[Exercise objective]
All lines from the entries below that contain the string "your" should be copied out.

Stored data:
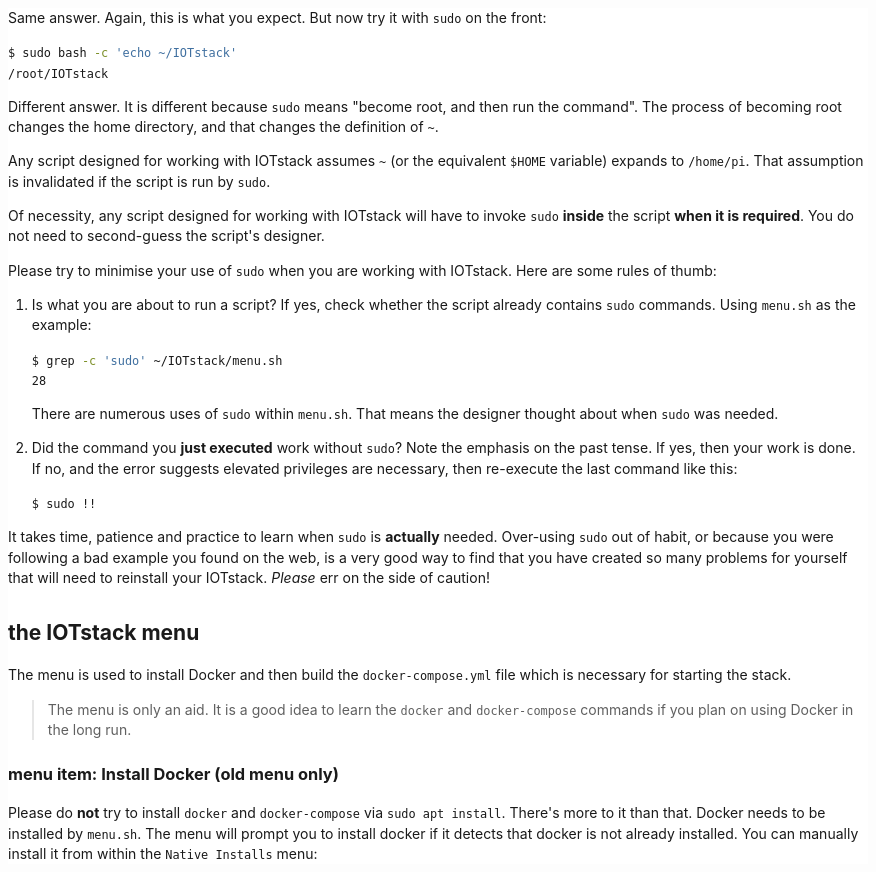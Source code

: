 Same answer. Again, this is what you expect. But now try it with `sudo` on the front:

```bash
$ sudo bash -c 'echo ~/IOTstack'
/root/IOTstack
```

Different answer. It is different because `sudo` means "become root, and then run the command". The process of becoming root changes the home directory, and that changes the definition of `~`.

Any script designed for working with IOTstack assumes `~` (or the equivalent `$HOME` variable) expands to `/home/pi`. That assumption is invalidated if the script is run by `sudo`.

Of necessity, any script designed for working with IOTstack will have to invoke `sudo` **inside** the script **when it is required**. You do not need to second-guess the script's designer.

Please try to minimise your use of `sudo` when you are working with IOTstack. Here are some rules of thumb:

1. Is what you are about to run a script? If yes, check whether the script already contains `sudo` commands. Using `menu.sh` as the example:

	```bash
	$ grep -c 'sudo' ~/IOTstack/menu.sh
	28
	```

	There are numerous uses of `sudo` within `menu.sh`. That means the designer thought about when `sudo` was needed.

2. Did the command you **just executed** work without `sudo`? Note the emphasis on the past tense. If yes, then your work is done. If no, and the error suggests elevated privileges are necessary, then re-execute the last command like this:

	```bash
	$ sudo !!
	```

It takes time, patience and practice to learn when `sudo` is **actually** needed. Over-using `sudo` out of habit, or because you were following a bad example you found on the web, is a very good way to find that you have created so many problems for yourself that will need to reinstall your IOTstack. *Please* err on the side of caution!

## <a name="theMenu"> the IOTstack menu </a>

The menu is used to install Docker and then build the `docker-compose.yml` file which is necessary for starting the stack.

> The menu is only an aid. It is a good idea to learn the `docker` and `docker-compose` commands if you plan on using Docker in the long run.

### <a name="menuInstallDocker"> menu item: Install Docker </a> (old menu only)

Please do **not** try to install `docker` and `docker-compose` via `sudo apt install`. There's more to it than that. Docker needs to be installed by `menu.sh`. The menu will prompt you to install docker if it detects that docker is not already installed. You can manually install it from within the `Native Installs` menu:
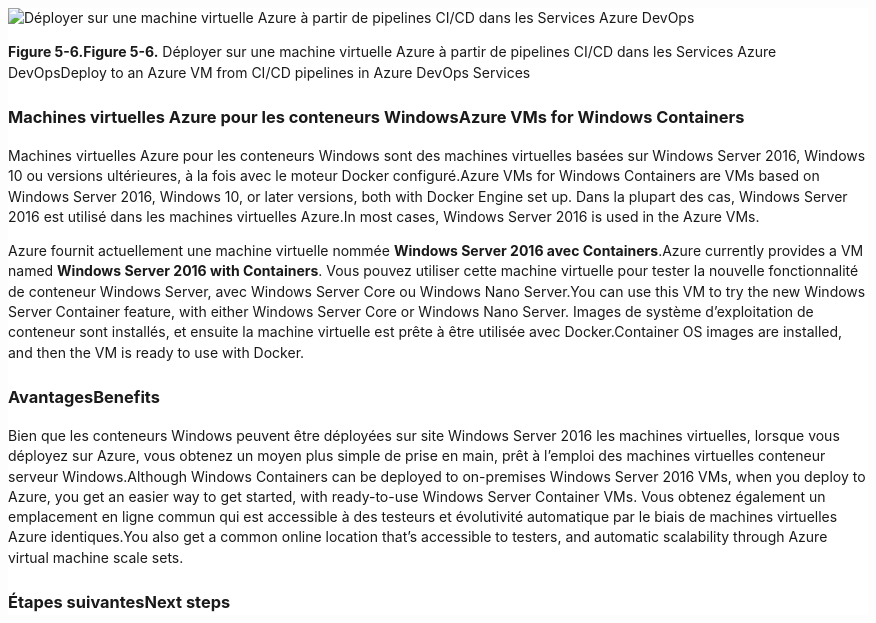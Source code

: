 ![Déployer sur une machine virtuelle Azure à partir de pipelines CI/CD dans les Services Azure DevOps](./media/image5-6.png)

<span data-ttu-id="102c8-204">**Figure 5-6.**</span><span class="sxs-lookup"><span data-stu-id="102c8-204">**Figure 5-6.**</span></span> <span data-ttu-id="102c8-205">Déployer sur une machine virtuelle Azure à partir de pipelines CI/CD dans les Services Azure DevOps</span><span class="sxs-lookup"><span data-stu-id="102c8-205">Deploy to an Azure VM from CI/CD pipelines in Azure DevOps Services</span></span>

### <a name="azure-vms-for-windows-containers"></a><span data-ttu-id="102c8-206">Machines virtuelles Azure pour les conteneurs Windows</span><span class="sxs-lookup"><span data-stu-id="102c8-206">Azure VMs for Windows Containers</span></span>

<span data-ttu-id="102c8-207">Machines virtuelles Azure pour les conteneurs Windows sont des machines virtuelles basées sur Windows Server 2016, Windows 10 ou versions ultérieures, à la fois avec le moteur Docker configuré.</span><span class="sxs-lookup"><span data-stu-id="102c8-207">Azure VMs for Windows Containers are VMs based on Windows Server 2016, Windows 10, or later versions, both with Docker Engine set up.</span></span> <span data-ttu-id="102c8-208">Dans la plupart des cas, Windows Server 2016 est utilisé dans les machines virtuelles Azure.</span><span class="sxs-lookup"><span data-stu-id="102c8-208">In most cases, Windows Server 2016 is used in the Azure VMs.</span></span>

<span data-ttu-id="102c8-209">Azure fournit actuellement une machine virtuelle nommée **Windows Server 2016 avec Containers**.</span><span class="sxs-lookup"><span data-stu-id="102c8-209">Azure currently provides a VM named **Windows Server 2016 with Containers**.</span></span> <span data-ttu-id="102c8-210">Vous pouvez utiliser cette machine virtuelle pour tester la nouvelle fonctionnalité de conteneur Windows Server, avec Windows Server Core ou Windows Nano Server.</span><span class="sxs-lookup"><span data-stu-id="102c8-210">You can use this VM to try the new Windows Server Container feature, with either Windows Server Core or Windows Nano Server.</span></span> <span data-ttu-id="102c8-211">Images de système d’exploitation de conteneur sont installés, et ensuite la machine virtuelle est prête à être utilisée avec Docker.</span><span class="sxs-lookup"><span data-stu-id="102c8-211">Container OS images are installed, and then the VM is ready to use with Docker.</span></span>

### <a name="benefits"></a><span data-ttu-id="102c8-212">Avantages</span><span class="sxs-lookup"><span data-stu-id="102c8-212">Benefits</span></span>

<span data-ttu-id="102c8-213">Bien que les conteneurs Windows peuvent être déployées sur site Windows Server 2016 les machines virtuelles, lorsque vous déployez sur Azure, vous obtenez un moyen plus simple de prise en main, prêt à l’emploi des machines virtuelles conteneur serveur Windows.</span><span class="sxs-lookup"><span data-stu-id="102c8-213">Although Windows Containers can be deployed to on-premises Windows Server 2016 VMs, when you deploy to Azure, you get an easier way to get started, with ready-to-use Windows Server Container VMs.</span></span> <span data-ttu-id="102c8-214">Vous obtenez également un emplacement en ligne commun qui est accessible à des testeurs et évolutivité automatique par le biais de machines virtuelles Azure identiques.</span><span class="sxs-lookup"><span data-stu-id="102c8-214">You also get a common online location that’s accessible to testers, and automatic scalability through Azure virtual machine scale sets.</span></span>

### <a name="next-steps"></a><span data-ttu-id="102c8-215">Étapes suivantes</span><span class="sxs-lookup"><span data-stu-id="102c8-215">Next steps</span></span>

[Task result]
Please try to minimise your use of `sudo` when you are working with IOTstack. Here are some rules of thumb:
2. Did the command you **just executed** work without `sudo`? Note the emphasis on the past tense. If yes, then your work is done. If no, and the error suggests elevated privileges are necessary, then re-execute the last command like this:
It takes time, patience and practice to learn when `sudo` is **actually** needed. Over-using `sudo` out of habit, or because you were following a bad example you found on the web, is a very good way to find that you have created so many problems for yourself that will need to reinstall your IOTstack. *Please* err on the side of caution!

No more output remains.